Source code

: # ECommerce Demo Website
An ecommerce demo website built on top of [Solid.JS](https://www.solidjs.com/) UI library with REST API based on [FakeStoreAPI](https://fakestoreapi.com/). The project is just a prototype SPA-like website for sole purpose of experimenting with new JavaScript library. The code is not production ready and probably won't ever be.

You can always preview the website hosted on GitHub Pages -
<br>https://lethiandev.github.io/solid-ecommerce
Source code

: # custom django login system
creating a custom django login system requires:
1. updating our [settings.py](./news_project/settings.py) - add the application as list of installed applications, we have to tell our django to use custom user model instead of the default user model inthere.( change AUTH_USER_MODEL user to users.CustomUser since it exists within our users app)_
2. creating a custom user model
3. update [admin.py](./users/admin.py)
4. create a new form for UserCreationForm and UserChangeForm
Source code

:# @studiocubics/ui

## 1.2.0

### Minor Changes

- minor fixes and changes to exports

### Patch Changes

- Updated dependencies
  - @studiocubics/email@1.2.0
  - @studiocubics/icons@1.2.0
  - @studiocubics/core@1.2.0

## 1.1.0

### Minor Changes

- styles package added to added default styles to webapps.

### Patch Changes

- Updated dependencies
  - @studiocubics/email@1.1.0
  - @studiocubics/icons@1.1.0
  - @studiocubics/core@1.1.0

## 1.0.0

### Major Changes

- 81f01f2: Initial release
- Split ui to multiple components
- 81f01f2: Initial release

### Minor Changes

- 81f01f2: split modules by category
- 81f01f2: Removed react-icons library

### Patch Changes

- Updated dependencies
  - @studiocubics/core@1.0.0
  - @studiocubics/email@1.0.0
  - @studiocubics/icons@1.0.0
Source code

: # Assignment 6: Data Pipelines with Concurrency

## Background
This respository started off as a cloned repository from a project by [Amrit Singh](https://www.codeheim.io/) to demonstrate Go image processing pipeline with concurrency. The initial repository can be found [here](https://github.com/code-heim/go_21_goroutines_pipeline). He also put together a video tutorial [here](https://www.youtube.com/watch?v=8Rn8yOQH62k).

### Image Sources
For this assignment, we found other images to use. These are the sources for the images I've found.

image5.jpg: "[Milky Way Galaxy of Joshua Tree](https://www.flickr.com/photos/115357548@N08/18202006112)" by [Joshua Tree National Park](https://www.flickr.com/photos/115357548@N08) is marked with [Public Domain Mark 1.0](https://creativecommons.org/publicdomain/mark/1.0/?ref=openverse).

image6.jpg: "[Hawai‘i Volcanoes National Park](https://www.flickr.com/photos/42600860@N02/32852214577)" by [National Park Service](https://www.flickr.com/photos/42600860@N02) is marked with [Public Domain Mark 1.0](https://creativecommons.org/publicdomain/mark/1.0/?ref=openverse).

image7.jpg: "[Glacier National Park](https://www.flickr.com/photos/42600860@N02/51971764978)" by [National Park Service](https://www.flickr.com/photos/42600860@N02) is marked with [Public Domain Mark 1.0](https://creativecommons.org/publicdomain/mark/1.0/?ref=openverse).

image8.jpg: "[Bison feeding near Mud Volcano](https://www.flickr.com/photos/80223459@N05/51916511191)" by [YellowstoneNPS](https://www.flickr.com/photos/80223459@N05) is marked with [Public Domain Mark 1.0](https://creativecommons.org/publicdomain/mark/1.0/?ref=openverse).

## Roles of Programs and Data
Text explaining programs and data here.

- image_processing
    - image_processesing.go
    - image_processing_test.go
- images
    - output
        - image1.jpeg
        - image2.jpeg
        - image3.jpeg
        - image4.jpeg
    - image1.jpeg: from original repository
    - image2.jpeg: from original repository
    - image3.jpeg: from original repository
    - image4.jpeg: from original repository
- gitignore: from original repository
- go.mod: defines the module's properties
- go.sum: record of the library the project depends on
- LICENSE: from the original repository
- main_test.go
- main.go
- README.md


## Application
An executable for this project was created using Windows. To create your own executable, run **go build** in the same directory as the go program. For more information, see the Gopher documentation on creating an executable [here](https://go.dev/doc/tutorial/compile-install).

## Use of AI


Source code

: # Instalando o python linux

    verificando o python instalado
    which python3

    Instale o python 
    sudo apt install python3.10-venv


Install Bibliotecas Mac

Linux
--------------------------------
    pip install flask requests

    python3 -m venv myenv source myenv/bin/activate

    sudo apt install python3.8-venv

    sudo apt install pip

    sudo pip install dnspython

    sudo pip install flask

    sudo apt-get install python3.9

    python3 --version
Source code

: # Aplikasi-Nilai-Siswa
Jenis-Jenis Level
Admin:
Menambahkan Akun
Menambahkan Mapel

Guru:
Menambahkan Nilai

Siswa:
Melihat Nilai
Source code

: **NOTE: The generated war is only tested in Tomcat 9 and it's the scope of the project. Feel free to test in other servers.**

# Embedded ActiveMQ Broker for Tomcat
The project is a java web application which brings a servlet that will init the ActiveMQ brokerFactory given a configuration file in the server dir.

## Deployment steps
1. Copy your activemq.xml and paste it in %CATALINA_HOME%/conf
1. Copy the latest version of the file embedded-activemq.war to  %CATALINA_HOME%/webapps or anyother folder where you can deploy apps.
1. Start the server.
☆ ☆ ☆
• WHAT YOU SHOULD DO
Search the entries for "version" and copy each matching line.

• FINISHED TASK
    python3 --version
1. Copy the latest version of the file embedded-activemq.war to  %CATALINA_HOME%/webapps or anyother folder where you can deploy apps.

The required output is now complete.